On knowledge extraction problem

Tagged:  

Thought of the weighted graph of the dictionary learned by the system, where node corresponds to the word, each link's value corresponds to the weight of the appropriate phrase, and amount of links going out of the every node determines how frequently given word was used in the learned texts.

The same graph can be built out of the new input sentence and already learnt data (like from memory), which will correspond to the meaning of the phrase by the given system. It is still quite rough in my head, but I have a thinking direction.

What I'm a bit stuck with yet, is a response generation. Let's suppose I determined from the question sentence its meaning. I expect it to be similar to what search engines output, but for example it should be quite different for questions like "where to swim on vacation in Moscow" or "do you like Stanislav Lem" and other similar kinds of questions.

Having a local system memory means subjective decision on each question, but I have troubles imagining how system should respond.
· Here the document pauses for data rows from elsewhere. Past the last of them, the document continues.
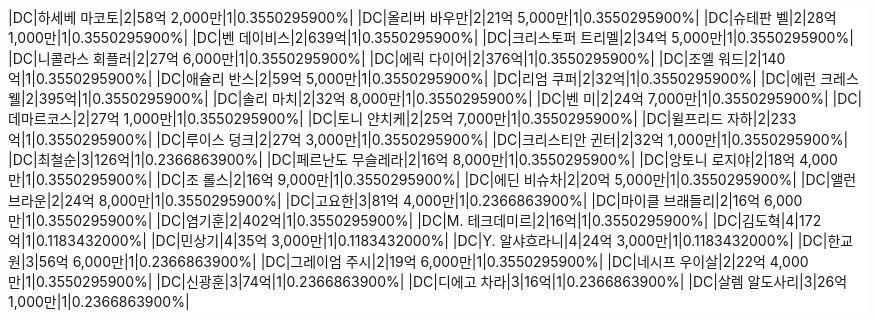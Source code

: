|DC|하세베 마코토|2|58억 2,000만|1|0.3550295900%|
|DC|올리버 바우만|2|21억 5,000만|1|0.3550295900%|
|DC|슈테판 벨|2|28억 1,000만|1|0.3550295900%|
|DC|벤 데이비스|2|639억|1|0.3550295900%|
|DC|크리스토퍼 트리멜|2|34억 5,000만|1|0.3550295900%|
|DC|니콜라스 회플러|2|27억 6,000만|1|0.3550295900%|
|DC|에릭 다이어|2|376억|1|0.3550295900%|
|DC|조엘 워드|2|140억|1|0.3550295900%|
|DC|애슐리 반스|2|59억 5,000만|1|0.3550295900%|
|DC|리엄 쿠퍼|2|32억|1|0.3550295900%|
|DC|에런 크레스웰|2|395억|1|0.3550295900%|
|DC|솔리 마치|2|32억 8,000만|1|0.3550295900%|
|DC|벤 미|2|24억 7,000만|1|0.3550295900%|
|DC|데마르코스|2|27억 1,000만|1|0.3550295900%|
|DC|토니 얀치케|2|25억 7,000만|1|0.3550295900%|
|DC|윌프리드 자하|2|233억|1|0.3550295900%|
|DC|루이스 덩크|2|27억 3,000만|1|0.3550295900%|
|DC|크리스티안 귄터|2|32억 1,000만|1|0.3550295900%|
|DC|최철순|3|126억|1|0.2366863900%|
|DC|페르난도 무슬레라|2|16억 8,000만|1|0.3550295900%|
|DC|앙토니 로지야|2|18억 4,000만|1|0.3550295900%|
|DC|조 롤스|2|16억 9,000만|1|0.3550295900%|
|DC|에딘 비슈차|2|20억 5,000만|1|0.3550295900%|
|DC|앨런 브라운|2|24억 8,000만|1|0.3550295900%|
|DC|고요한|3|81억 4,000만|1|0.2366863900%|
|DC|마이클 브래들리|2|16억 6,000만|1|0.3550295900%|
|DC|염기훈|2|402억|1|0.3550295900%|
|DC|M. 테크데미르|2|16억|1|0.3550295900%|
|DC|김도혁|4|172억|1|0.1183432000%|
|DC|민상기|4|35억 3,000만|1|0.1183432000%|
|DC|Y. 알샤흐라니|4|24억 3,000만|1|0.1183432000%|
|DC|한교원|3|56억 6,000만|1|0.2366863900%|
|DC|그레이엄 주시|2|19억 6,000만|1|0.3550295900%|
|DC|네시프 우이살|2|22억 4,000만|1|0.3550295900%|
|DC|신광훈|3|74억|1|0.2366863900%|
|DC|디에고 차라|3|16억|1|0.2366863900%|
|DC|살렘 알도사리|3|26억 1,000만|1|0.2366863900%|
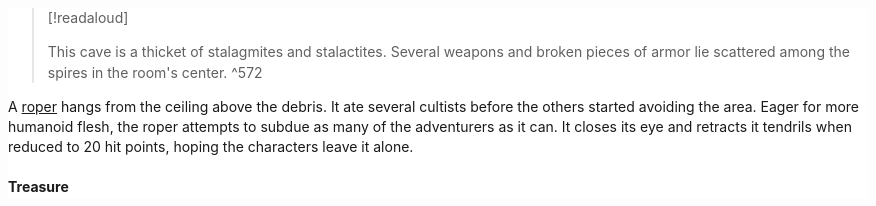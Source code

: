 > [!readaloud] 
> 
> This cave is a thicket of stalagmites and stalactites. Several weapons and broken pieces of armor lie scattered among the spires in the room's center.
^572

A [roper](/3-Mechanics/CLI/bestiary/monstrosity/roper.md) hangs from the ceiling above the debris. It ate several cultists before the others started avoiding the area. Eager for more humanoid flesh, the roper attempts to subdue as many of the adventurers as it can. It closes its eye and retracts it tendrils when reduced to 20 hit points, hoping the characters leave it alone.

#### Treasure

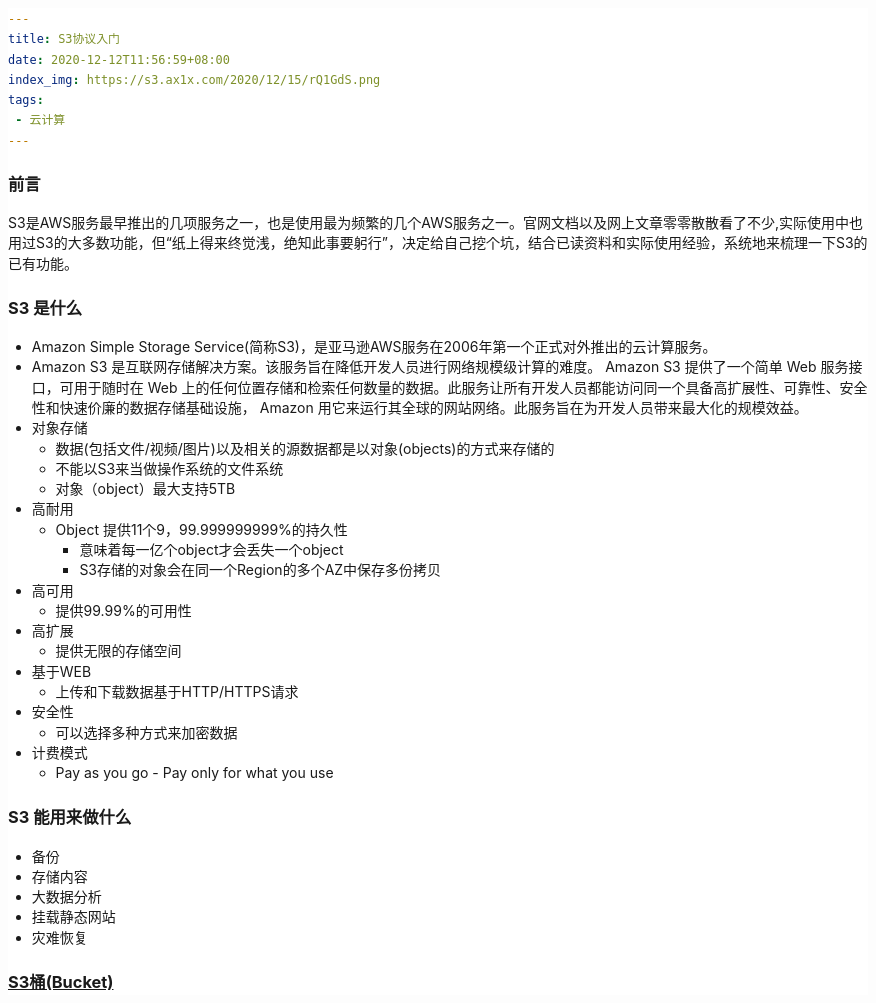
 ```yaml
---
title: S3协议入门
date: 2020-12-12T11:56:59+08:00
index_img: https://s3.ax1x.com/2020/12/15/rQ1GdS.png
tags:
 - 云计算
---
```


### 前言

S3是AWS服务最早推出的几项服务之一，也是使用最为频繁的几个AWS服务之一。官网文档以及网上文章零零散散看了不少,实际使用中也用过S3的大多数功能，但“纸上得来终觉浅，绝知此事要躬行”，决定给自己挖个坑，结合已读资料和实际使用经验，系统地来梳理一下S3的已有功能。



### S3 是什么

- Amazon Simple Storage Service(简称S3)，是亚马逊AWS服务在2006年第一个正式对外推出的云计算服务。
- Amazon S3 是互联网存储解决方案。该服务旨在降低开发人员进行网络规模级计算的难度。
  Amazon S3 提供了一个简单 Web 服务接口，可用于随时在 Web 上的任何位置存储和检索任何数量的数据。此服务让所有开发人员都能访问同一个具备高扩展性、可靠性、安全性和快速价廉的数据存储基础设施， Amazon 用它来运行其全球的网站网络。此服务旨在为开发人员带来最大化的规模效益。
- 对象存储
  - 数据(包括文件/视频/图片)以及相关的源数据都是以对象(objects)的方式来存储的
  - 不能以S3来当做操作系统的文件系统
  - 对象（object）最大支持5TB
- 高耐用
  - Object 提供11个9，99.999999999%的持久性
    - 意味着每一亿个object才会丢失一个object
    - S3存储的对象会在同一个Region的多个AZ中保存多份拷贝
- 高可用
  - 提供99.99%的可用性
- 高扩展
  - 提供无限的存储空间
- 基于WEB
  - 上传和下载数据基于HTTP/HTTPS请求
- 安全性
  - 可以选择多种方式来加密数据
- 计费模式
  - Pay as you go - Pay only for what you use

### S3 能用来做什么

- 备份
- 存储内容
- 大数据分析
- 挂载静态网站
- 灾难恢复

### [S3桶(Bucket)](https://docs.aws.amazon.com/zh_cn/AmazonS3/latest/dev/UsingBucket.html)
How to program its own decision on what and how to answer when there is a (some kind of) understanding what was said.

Going to sleep, one says brain will think about the problem in the short sleeping stage, maybe I will be enlighted. I think its time to create AI tag for this kind of ideas :)
And it absolutely does not mean I stopped my other projects!

Imagine who's asking this question?
Is this question is "really a question"?
What kind of data you have to match with?
What is left that you never know because there is not resides in your system?

Short answer is create a kinda mind map to understand relations. You only have entities like classic RDF structures coming from web. You have a grammar part to analyse sentences. But!
You haven't got a "human like" connection between those entities. There should be a meaningful intersection to refer to.
I am recommending "search mind maps" term to bring all of those come together.

Parts;
1. "do you like Stanislav Lem" -> got web search results.
2. English grammar check -> lives on system as a tree of rules.
3. search mind map -> have metadata definitons, only holds abstractions like question types, behavioral definitions etc. Which we really need to discuss and evolve.
4. Matching is now doing against to this mind map, not only basic words.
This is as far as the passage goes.